Вольнопоселенцам могли посылать до 2000 в год – это доход средней руки помещика; все жили с прислугой (русская прислуга всегда отличалась большим тактом) и Иван Иванович жил себе потихоньку.
А в этом случае – полное искажение сознания, полное безверие и неумение отдать себя в руки Божии.
“Но вот в клубе центральной усадьбы Бурелома повесился конструктор Воронов; коммунист и партработник Арамович – пересидчик (которого после окончания срока не отпускают); повесился в 47-м году на чердаке мехзавода в Княж-Погодске.
В Краслаге в годы войны литовцы, доведенные до полного отчаяния, а главное, всей жизнью своей не подготовленные к советской жестокости, шли на стрелков, чтобы те их застрелили.
В 49-м году в следственной камере во Владимире-Волынском молодой парень, сотрясенный следствием, уже было повесился, да однокамерник Павло Баранюк его вынул.

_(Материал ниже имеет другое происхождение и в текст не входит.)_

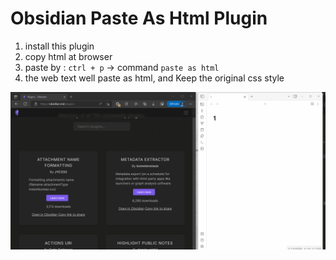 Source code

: # Obsidian Paste As Html Plugin

1. install this plugin
2. copy html at browser
3. paste by : `ctrl + p` -> command `paste as html`
4. the web text well paste as html, and Keep the original css style


![Alt text](%E5%8A%A8%E7%94%BB.gif)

На Калужской заставе [266] бывший латышский офицер, лежавший в стационаре санчасти, крадучись стал подниматься по лестнице - она вела в еще не достроенные пустые этажи; медсестра зэчка хватилась его и бросилась вдогонку, настигла его в открытом балконном проеме 6-го этажа, вцепилась в его халат, но самоубийца отделился от халата, в одном белье поспешно вступил в пустоту и промелькнул белой молнией на виду у оживлённой Большой Калужской улицы [267] в солнечный летний день.
Немецкая коммунистка Эми, узнав о смерти мужа, вышла на мороз неодетая - простудиться; англичанин Келли во Владимирском ТОН-е виртуозно перерезал вены при открытой двери камеры и надзирателе на пороге (оружием его был кусочек эмали, отколупнутый от умывальника).

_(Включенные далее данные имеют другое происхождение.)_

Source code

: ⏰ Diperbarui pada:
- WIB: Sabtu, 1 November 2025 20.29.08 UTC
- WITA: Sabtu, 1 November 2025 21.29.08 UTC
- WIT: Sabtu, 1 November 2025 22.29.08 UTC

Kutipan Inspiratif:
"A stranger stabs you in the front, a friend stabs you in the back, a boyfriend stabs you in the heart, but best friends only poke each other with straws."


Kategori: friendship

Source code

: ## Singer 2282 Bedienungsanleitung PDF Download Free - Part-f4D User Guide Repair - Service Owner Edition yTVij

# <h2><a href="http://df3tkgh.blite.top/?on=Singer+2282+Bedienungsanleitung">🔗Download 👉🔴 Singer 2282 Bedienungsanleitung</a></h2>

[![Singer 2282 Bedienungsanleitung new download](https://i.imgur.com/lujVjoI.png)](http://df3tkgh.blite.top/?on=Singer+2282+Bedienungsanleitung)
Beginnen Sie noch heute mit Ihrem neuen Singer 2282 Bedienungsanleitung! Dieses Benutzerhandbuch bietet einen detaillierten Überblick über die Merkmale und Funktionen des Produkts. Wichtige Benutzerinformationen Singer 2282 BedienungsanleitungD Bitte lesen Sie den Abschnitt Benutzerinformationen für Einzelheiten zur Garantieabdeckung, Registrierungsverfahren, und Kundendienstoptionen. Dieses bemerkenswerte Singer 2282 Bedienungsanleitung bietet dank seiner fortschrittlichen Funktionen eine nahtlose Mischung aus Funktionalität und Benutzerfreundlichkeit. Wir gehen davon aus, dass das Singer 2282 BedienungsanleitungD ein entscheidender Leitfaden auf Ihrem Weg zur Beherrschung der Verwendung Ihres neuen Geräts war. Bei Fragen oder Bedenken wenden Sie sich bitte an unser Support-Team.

Повторяю, еще многие могут рассказать подобные случаи, а всё‑таки на десятки миллионов сидевших их будет немного. Даже среди этих примеров видно, что большой перевес падает на иностранцев, на западников: для них переход на архипелаг – это удар оглушительнее, чем для нас, вот они и кончают, и еще – на благонамеренных, то есть коммунистов. Можно понять, ведь у них в голове всё должно смешаться и гудеть не переставая – как устоишь?
Зоя Залесская, польская дворянка, всю жизнь отдавшая “делу коммунизма” путём службы в советской разведке, на следствии трижды кончала с собой: вешалась – вынули, резала вены – помешали, скакнула на подоконник 7-го этажа, дремавший следователь успел схватить ее за платье. Трижды спасли, чтобы расстрелять.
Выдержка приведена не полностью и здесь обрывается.